PROBLEM TO WORK ON - Please transcribe the data that follows, keeping every line exact.

STORED DATA -
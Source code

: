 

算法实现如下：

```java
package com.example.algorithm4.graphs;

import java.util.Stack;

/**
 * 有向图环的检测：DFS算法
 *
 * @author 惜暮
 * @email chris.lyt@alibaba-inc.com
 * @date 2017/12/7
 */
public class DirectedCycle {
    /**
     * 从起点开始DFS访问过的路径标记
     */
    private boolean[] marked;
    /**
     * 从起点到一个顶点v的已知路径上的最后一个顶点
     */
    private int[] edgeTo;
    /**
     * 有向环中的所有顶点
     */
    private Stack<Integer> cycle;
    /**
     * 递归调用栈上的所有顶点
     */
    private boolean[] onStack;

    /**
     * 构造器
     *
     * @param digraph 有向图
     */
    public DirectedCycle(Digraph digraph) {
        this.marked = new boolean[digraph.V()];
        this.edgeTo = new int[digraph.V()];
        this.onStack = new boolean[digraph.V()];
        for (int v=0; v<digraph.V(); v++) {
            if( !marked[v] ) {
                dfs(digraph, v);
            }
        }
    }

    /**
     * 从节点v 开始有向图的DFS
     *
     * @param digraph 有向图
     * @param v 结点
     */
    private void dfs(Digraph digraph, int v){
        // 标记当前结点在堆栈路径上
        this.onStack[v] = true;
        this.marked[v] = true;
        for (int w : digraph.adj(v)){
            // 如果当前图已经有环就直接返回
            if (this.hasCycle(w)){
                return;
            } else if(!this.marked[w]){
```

TASK RESULT -
Source code

: 

算法实现如下：

```java
package com.example.algorithm4.graphs;

import java.util.Stack;

/**
 * 有向图环的检测：DFS算法
 *
 * @author 惜暮
 * @email chris.lyt@alibaba-inc.com
 * @date 2017/12/7
 */
public class DirectedCycle {
    /**
     * 从起点开始DFS访问过的路径标记
     */
    private boolean[] marked;
    /**
     * 从起点到一个顶点v的已知路径上的最后一个顶点
     */
    private int[] edgeTo;
    /**
     * 有向环中的所有顶点
     */
    private Stack<Integer> cycle;
    /**
     * 递归调用栈上的所有顶点
     */
    private boolean[] onStack;

    /**
     * 构造器
     *
     * @param digraph 有向图
     */
    public DirectedCycle(Digraph digraph) {
        this.marked = new boolean[digraph.V()];
        this.edgeTo = new int[digraph.V()];
        this.onStack = new boolean[digraph.V()];
        for (int v=0; v<digraph.V(); v++) {
            if( !marked[v] ) {
                dfs(digraph, v);
            }
        }
    }

    /**
     * 从节点v 开始有向图的DFS
     *
     * @param digraph 有向图
     * @param v 结点
     */
    private void dfs(Digraph digraph, int v){
        // 标记当前结点在堆栈路径上
        this.onStack[v] = true;
        this.marked[v] = true;
        for (int w : digraph.adj(v)){
            // 如果当前图已经有环就直接返回
            if (this.hasCycle(w)){
                return;
            } else if(!this.marked[w]){
```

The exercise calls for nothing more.